* [Task] Look through the listing below for the string "block". Show each line where it occurs.

• • •

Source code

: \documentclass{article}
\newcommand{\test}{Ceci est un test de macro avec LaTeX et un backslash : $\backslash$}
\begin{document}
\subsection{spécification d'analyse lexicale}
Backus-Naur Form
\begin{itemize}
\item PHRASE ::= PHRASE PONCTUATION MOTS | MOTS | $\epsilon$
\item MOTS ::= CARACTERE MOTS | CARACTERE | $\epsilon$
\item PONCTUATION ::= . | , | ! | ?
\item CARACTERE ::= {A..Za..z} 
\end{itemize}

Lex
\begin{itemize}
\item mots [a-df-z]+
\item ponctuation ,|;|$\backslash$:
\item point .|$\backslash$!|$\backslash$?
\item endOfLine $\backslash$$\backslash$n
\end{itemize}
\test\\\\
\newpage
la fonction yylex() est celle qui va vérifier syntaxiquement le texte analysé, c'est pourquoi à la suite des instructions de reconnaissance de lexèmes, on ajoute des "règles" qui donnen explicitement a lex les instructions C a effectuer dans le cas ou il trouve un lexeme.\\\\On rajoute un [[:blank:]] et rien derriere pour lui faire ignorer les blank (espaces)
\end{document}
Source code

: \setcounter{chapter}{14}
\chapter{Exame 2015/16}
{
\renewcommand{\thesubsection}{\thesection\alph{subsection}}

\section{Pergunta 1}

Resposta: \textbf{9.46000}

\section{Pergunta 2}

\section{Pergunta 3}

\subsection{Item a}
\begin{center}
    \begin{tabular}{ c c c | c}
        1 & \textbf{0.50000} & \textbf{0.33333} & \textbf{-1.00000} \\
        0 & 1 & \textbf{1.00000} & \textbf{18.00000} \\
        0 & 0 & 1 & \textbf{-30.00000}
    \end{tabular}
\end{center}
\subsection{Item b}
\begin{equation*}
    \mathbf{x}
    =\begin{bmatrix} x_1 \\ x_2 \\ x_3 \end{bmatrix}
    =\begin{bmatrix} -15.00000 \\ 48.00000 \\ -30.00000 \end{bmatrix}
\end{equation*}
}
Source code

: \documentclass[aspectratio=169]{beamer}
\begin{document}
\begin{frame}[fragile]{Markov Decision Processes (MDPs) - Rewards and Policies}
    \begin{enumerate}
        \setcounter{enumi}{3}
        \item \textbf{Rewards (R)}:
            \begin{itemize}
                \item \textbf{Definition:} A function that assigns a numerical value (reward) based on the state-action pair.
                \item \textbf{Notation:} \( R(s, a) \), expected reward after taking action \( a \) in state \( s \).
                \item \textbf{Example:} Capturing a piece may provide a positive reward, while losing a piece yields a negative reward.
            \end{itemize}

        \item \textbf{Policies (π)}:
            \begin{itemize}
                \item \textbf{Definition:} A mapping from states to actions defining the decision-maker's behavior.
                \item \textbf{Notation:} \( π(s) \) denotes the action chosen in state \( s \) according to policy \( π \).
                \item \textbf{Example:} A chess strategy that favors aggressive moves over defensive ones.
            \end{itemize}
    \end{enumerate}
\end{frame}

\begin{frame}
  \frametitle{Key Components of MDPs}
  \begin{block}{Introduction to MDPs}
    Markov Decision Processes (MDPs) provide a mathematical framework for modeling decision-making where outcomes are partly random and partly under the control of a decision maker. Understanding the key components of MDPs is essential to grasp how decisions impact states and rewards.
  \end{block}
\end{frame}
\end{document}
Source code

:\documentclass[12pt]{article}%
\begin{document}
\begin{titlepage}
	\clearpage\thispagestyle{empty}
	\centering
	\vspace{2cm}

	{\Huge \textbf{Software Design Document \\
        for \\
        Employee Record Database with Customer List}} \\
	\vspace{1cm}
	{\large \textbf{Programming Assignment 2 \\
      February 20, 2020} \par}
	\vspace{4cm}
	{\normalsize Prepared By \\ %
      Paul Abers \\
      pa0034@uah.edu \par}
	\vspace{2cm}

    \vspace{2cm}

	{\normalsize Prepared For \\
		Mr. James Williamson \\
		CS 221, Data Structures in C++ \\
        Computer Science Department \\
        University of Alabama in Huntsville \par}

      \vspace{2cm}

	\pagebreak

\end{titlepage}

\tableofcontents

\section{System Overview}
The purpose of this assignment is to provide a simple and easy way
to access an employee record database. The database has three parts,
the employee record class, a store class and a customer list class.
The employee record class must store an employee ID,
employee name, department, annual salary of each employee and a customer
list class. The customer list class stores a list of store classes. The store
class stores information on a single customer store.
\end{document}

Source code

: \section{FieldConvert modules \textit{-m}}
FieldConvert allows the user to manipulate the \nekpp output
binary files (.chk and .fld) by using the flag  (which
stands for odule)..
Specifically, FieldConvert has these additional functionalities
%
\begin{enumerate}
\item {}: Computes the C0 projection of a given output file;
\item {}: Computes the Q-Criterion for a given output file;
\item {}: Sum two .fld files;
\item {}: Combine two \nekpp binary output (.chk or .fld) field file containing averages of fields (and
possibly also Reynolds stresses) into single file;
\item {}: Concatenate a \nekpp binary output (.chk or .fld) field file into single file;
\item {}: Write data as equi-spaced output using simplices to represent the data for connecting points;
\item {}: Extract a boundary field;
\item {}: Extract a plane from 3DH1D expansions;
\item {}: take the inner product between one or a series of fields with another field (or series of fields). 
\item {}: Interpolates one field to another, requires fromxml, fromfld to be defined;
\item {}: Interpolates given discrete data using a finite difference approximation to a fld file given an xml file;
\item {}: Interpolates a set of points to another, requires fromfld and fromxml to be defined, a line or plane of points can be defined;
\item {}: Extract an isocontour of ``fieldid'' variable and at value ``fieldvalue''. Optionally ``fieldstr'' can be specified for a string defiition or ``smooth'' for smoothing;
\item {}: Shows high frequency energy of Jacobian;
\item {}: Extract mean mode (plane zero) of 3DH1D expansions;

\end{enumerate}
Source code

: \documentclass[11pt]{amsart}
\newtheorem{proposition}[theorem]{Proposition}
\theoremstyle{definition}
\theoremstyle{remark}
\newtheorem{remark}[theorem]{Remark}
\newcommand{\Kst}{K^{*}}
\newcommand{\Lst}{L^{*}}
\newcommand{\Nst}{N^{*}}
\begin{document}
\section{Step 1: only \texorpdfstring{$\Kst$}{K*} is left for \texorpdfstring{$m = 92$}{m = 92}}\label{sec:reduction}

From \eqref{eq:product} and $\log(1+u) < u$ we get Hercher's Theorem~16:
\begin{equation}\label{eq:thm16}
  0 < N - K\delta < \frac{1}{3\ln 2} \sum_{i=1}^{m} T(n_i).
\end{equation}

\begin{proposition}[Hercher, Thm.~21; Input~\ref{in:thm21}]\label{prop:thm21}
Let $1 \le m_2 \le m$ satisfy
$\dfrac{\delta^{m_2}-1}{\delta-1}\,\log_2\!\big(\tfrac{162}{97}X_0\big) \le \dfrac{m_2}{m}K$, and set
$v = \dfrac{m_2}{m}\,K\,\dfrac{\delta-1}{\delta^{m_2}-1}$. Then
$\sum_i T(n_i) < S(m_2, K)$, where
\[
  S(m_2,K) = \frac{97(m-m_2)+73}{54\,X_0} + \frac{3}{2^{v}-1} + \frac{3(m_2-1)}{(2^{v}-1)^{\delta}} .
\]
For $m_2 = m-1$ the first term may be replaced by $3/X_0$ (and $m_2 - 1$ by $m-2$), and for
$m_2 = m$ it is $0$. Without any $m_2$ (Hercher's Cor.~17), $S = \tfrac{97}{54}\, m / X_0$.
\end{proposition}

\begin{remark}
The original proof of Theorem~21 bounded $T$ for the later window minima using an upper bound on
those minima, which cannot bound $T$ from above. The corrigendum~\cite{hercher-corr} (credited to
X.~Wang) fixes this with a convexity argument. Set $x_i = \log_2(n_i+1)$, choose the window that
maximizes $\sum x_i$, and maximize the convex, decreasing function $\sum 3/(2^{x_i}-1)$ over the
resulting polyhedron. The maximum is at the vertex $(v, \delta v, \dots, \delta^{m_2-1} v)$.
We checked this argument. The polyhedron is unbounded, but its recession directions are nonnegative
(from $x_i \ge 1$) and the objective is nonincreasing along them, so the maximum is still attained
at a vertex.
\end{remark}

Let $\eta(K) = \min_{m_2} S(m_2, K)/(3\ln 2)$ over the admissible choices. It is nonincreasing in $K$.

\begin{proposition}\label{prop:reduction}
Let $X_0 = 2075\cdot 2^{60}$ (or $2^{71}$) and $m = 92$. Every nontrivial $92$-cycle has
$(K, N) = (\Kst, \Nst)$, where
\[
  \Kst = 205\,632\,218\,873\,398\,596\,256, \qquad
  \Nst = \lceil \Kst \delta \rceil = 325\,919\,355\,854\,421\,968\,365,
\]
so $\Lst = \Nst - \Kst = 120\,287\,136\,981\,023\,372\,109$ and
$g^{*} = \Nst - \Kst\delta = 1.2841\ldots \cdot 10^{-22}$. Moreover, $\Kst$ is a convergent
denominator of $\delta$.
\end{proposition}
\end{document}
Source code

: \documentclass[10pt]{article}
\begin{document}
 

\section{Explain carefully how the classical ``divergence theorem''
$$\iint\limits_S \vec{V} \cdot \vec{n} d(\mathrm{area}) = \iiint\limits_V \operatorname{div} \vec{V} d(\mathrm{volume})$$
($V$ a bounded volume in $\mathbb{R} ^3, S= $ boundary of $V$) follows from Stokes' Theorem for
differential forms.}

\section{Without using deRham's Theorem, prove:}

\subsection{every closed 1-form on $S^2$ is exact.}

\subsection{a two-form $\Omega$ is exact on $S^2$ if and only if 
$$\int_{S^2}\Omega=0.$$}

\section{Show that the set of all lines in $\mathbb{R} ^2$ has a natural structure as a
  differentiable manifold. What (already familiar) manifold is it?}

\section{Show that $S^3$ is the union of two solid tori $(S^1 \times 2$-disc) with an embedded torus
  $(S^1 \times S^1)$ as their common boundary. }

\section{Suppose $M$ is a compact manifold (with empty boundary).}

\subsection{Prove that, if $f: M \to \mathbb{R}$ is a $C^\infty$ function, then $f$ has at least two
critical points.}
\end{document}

• • •

* [Response to the task]
  \begin{block}{Introduction to MDPs}
  \end{block}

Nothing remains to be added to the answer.